Start of INFORMATION SHOWN

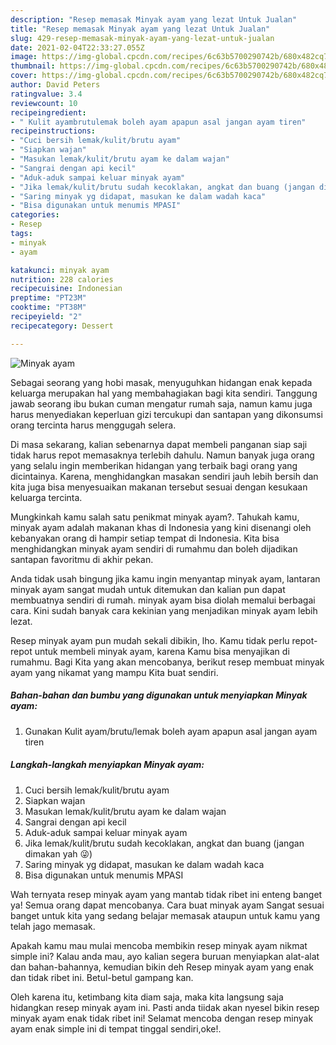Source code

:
 ```yaml
---
description: "Resep memasak Minyak ayam yang lezat Untuk Jualan"
title: "Resep memasak Minyak ayam yang lezat Untuk Jualan"
slug: 429-resep-memasak-minyak-ayam-yang-lezat-untuk-jualan
date: 2021-02-04T22:33:27.055Z
image: https://img-global.cpcdn.com/recipes/6c63b5700290742b/680x482cq70/minyak-ayam-foto-resep-utama.jpg
thumbnail: https://img-global.cpcdn.com/recipes/6c63b5700290742b/680x482cq70/minyak-ayam-foto-resep-utama.jpg
cover: https://img-global.cpcdn.com/recipes/6c63b5700290742b/680x482cq70/minyak-ayam-foto-resep-utama.jpg
author: David Peters
ratingvalue: 3.4
reviewcount: 10
recipeingredient:
- " Kulit ayambrutulemak boleh ayam apapun asal jangan ayam tiren"
recipeinstructions:
- "Cuci bersih lemak/kulit/brutu ayam"
- "Siapkan wajan"
- "Masukan lemak/kulit/brutu ayam ke dalam wajan"
- "Sangrai dengan api kecil"
- "Aduk-aduk sampai keluar minyak ayam"
- "Jika lemak/kulit/brutu sudah kecoklakan, angkat dan buang (jangan dimakan yah 😜)"
- "Saring minyak yg didapat, masukan ke dalam wadah kaca"
- "Bisa digunakan untuk menumis MPASI"
categories:
- Resep
tags:
- minyak
- ayam

katakunci: minyak ayam 
nutrition: 228 calories
recipecuisine: Indonesian
preptime: "PT23M"
cooktime: "PT38M"
recipeyield: "2"
recipecategory: Dessert

---
```



![Minyak ayam](https://img-global.cpcdn.com/recipes/6c63b5700290742b/680x482cq70/minyak-ayam-foto-resep-utama.jpg)

Sebagai seorang yang hobi masak, menyuguhkan hidangan enak kepada keluarga merupakan hal yang membahagiakan bagi kita sendiri. Tanggung jawab seorang ibu bukan cuman mengatur rumah saja, namun kamu juga harus menyediakan keperluan gizi tercukupi dan santapan yang dikonsumsi orang tercinta harus menggugah selera.

Di masa  sekarang, kalian sebenarnya dapat membeli panganan siap saji tidak harus repot memasaknya terlebih dahulu. Namun banyak juga orang yang selalu ingin memberikan hidangan yang terbaik bagi orang yang dicintainya. Karena, menghidangkan masakan sendiri jauh lebih bersih dan kita juga bisa menyesuaikan makanan tersebut sesuai dengan kesukaan keluarga tercinta. 



Mungkinkah kamu salah satu penikmat minyak ayam?. Tahukah kamu, minyak ayam adalah makanan khas di Indonesia yang kini disenangi oleh kebanyakan orang di hampir setiap tempat di Indonesia. Kita bisa menghidangkan minyak ayam sendiri di rumahmu dan boleh dijadikan santapan favoritmu di akhir pekan.

Anda tidak usah bingung jika kamu ingin menyantap minyak ayam, lantaran minyak ayam sangat mudah untuk ditemukan dan kalian pun dapat membuatnya sendiri di rumah. minyak ayam bisa diolah memalui berbagai cara. Kini sudah banyak cara kekinian yang menjadikan minyak ayam lebih lezat.

Resep minyak ayam pun mudah sekali dibikin, lho. Kamu tidak perlu repot-repot untuk membeli minyak ayam, karena Kamu bisa menyajikan di rumahmu. Bagi Kita yang akan mencobanya, berikut resep membuat minyak ayam yang nikamat yang mampu Kita buat sendiri.

<!--inarticleads1-->

##### Bahan-bahan dan bumbu yang digunakan untuk menyiapkan Minyak ayam:

1. Gunakan  Kulit ayam/brutu/lemak boleh ayam apapun asal jangan ayam tiren




<!--inarticleads2-->

##### Langkah-langkah menyiapkan Minyak ayam:

1. Cuci bersih lemak/kulit/brutu ayam
1. Siapkan wajan
1. Masukan lemak/kulit/brutu ayam ke dalam wajan
1. Sangrai dengan api kecil
1. Aduk-aduk sampai keluar minyak ayam
1. Jika lemak/kulit/brutu sudah kecoklakan, angkat dan buang (jangan dimakan yah 😜)
1. Saring minyak yg didapat, masukan ke dalam wadah kaca
1. Bisa digunakan untuk menumis MPASI




Wah ternyata resep minyak ayam yang mantab tidak ribet ini enteng banget ya! Semua orang dapat mencobanya. Cara buat minyak ayam Sangat sesuai banget untuk kita yang sedang belajar memasak ataupun untuk kamu yang telah jago memasak.

Apakah kamu mau mulai mencoba membikin resep minyak ayam nikmat simple ini? Kalau anda mau, ayo kalian segera buruan menyiapkan alat-alat dan bahan-bahannya, kemudian bikin deh Resep minyak ayam yang enak dan tidak ribet ini. Betul-betul gampang kan. 

Oleh karena itu, ketimbang kita diam saja, maka kita langsung saja hidangkan resep minyak ayam ini. Pasti anda tiidak akan nyesel bikin resep minyak ayam enak tidak ribet ini! Selamat mencoba dengan resep minyak ayam enak simple ini di tempat tinggal sendiri,oke!.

End of INFORMATION SHOWN

- _EXERCISE GOAL_:
Only lines holding the word "saja" are wanted; copy each one from the listing.

- _ANSWER_:
Sebagai seorang yang hobi masak, menyuguhkan hidangan enak kepada keluarga merupakan hal yang membahagiakan bagi kita sendiri. Tanggung jawab seorang ibu bukan cuman mengatur rumah saja, namun kamu juga harus menyediakan keperluan gizi tercukupi dan santapan yang dikonsumsi orang tercinta harus menggugah selera.
Oleh karena itu, ketimbang kita diam saja, maka kita langsung saja hidangkan resep minyak ayam ini. Pasti anda tiidak akan nyesel bikin resep minyak ayam enak tidak ribet ini! Selamat mencoba dengan resep minyak ayam enak simple ini di tempat tinggal sendiri,oke!.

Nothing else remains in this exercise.